#### [Activity]
Among the records that follow, find each line holding the word "right" and copy it.

==*==

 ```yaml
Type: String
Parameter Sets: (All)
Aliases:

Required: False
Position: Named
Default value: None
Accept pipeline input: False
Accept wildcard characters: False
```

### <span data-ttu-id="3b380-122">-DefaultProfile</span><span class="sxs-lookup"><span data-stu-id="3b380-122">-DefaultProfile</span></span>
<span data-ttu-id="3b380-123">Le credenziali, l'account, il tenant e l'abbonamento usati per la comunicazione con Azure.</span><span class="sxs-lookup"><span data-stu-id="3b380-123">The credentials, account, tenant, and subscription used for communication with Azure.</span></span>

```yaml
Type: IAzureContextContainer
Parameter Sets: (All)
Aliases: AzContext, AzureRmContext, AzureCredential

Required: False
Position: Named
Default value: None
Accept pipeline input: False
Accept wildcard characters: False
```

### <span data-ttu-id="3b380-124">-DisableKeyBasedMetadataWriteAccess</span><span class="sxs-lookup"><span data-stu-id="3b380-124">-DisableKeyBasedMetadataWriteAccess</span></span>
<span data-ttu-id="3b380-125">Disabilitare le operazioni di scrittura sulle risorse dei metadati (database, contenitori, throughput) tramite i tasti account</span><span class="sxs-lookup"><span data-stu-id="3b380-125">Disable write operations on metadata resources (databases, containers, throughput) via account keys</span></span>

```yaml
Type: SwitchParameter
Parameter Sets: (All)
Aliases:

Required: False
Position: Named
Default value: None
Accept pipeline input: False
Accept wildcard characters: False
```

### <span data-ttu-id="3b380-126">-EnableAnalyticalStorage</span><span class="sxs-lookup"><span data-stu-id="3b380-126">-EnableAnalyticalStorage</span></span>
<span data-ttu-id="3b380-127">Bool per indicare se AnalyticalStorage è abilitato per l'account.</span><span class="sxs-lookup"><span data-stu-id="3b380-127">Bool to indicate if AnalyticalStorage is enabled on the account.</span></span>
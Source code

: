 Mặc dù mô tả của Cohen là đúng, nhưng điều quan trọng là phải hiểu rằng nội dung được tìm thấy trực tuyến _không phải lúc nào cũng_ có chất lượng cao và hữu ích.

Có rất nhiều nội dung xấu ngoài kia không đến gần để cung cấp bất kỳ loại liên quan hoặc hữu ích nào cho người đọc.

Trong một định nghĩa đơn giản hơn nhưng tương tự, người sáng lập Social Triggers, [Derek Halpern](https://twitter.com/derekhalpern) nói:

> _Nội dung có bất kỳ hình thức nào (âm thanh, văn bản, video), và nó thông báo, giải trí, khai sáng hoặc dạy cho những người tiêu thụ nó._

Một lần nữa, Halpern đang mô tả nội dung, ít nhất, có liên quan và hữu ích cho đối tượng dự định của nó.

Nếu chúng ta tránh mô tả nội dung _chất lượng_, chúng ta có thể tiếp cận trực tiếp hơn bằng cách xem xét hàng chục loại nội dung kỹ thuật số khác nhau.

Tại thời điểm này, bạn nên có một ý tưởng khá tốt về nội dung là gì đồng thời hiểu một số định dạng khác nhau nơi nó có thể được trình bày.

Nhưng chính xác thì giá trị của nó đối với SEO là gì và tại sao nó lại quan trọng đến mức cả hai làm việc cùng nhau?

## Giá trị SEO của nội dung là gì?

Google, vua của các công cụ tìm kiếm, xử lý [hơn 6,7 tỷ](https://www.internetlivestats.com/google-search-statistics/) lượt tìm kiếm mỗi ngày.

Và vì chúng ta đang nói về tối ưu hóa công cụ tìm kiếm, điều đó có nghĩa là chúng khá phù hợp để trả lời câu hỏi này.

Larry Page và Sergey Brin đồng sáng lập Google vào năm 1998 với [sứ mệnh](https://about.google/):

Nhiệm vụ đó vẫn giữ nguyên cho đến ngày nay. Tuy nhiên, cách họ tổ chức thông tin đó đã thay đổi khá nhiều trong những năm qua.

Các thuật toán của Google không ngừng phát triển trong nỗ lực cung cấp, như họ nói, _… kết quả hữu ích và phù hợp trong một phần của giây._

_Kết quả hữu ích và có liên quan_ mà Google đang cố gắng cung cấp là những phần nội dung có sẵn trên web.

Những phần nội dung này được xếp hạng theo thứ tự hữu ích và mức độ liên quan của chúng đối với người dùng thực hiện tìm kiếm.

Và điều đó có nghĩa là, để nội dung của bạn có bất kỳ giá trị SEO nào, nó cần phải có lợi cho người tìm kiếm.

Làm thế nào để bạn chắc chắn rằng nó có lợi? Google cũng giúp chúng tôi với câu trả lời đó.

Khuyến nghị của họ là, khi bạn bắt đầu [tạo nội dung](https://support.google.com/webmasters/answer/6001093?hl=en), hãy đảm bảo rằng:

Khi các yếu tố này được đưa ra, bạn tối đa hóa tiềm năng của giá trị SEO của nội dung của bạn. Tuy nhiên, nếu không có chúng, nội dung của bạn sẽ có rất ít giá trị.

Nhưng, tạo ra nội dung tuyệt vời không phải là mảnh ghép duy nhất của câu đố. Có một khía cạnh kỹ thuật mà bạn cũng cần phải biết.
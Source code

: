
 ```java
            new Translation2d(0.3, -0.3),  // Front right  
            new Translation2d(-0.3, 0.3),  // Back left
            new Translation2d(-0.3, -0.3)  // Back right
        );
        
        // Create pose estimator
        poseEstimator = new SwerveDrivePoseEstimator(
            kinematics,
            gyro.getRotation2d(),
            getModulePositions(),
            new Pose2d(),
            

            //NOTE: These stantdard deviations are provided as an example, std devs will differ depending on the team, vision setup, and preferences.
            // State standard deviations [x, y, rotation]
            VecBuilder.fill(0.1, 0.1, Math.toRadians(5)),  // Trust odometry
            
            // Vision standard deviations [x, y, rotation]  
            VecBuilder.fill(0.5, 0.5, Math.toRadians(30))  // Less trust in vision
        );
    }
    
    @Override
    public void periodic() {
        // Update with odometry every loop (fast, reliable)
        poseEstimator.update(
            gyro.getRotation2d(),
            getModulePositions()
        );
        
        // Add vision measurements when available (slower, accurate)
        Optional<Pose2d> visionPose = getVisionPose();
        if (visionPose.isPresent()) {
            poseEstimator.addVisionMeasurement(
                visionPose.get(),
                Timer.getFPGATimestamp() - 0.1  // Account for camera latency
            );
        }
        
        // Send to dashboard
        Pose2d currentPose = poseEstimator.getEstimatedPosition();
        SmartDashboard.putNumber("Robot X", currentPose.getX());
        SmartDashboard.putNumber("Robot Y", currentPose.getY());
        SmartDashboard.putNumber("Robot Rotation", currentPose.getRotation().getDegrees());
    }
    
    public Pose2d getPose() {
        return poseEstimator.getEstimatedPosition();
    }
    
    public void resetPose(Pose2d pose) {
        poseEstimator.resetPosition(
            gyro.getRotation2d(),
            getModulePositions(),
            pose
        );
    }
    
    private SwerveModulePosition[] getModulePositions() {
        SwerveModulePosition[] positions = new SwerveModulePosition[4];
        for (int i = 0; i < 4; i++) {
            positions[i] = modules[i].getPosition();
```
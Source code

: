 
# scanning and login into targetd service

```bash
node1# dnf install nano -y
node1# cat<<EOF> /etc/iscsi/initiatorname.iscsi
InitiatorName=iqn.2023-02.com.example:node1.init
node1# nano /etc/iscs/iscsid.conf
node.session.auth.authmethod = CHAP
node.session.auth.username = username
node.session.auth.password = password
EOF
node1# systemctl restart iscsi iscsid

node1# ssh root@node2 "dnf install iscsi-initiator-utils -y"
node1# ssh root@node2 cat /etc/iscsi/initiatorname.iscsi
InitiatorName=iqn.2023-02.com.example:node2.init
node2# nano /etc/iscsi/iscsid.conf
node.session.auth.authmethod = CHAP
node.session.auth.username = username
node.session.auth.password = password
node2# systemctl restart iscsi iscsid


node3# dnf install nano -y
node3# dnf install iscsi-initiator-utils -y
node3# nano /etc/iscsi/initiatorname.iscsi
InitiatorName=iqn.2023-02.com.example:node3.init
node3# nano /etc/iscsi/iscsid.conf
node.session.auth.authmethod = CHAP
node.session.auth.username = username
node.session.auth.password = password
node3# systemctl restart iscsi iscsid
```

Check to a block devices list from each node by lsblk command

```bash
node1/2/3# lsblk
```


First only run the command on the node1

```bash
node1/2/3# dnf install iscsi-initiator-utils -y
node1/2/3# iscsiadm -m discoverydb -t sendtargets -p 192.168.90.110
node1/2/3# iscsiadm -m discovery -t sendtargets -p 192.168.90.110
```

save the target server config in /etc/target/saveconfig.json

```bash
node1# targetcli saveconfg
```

==*==

#### [Answer section]
            new Translation2d(0.3, -0.3),  // Front right  
            new Translation2d(-0.3, -0.3)  // Back right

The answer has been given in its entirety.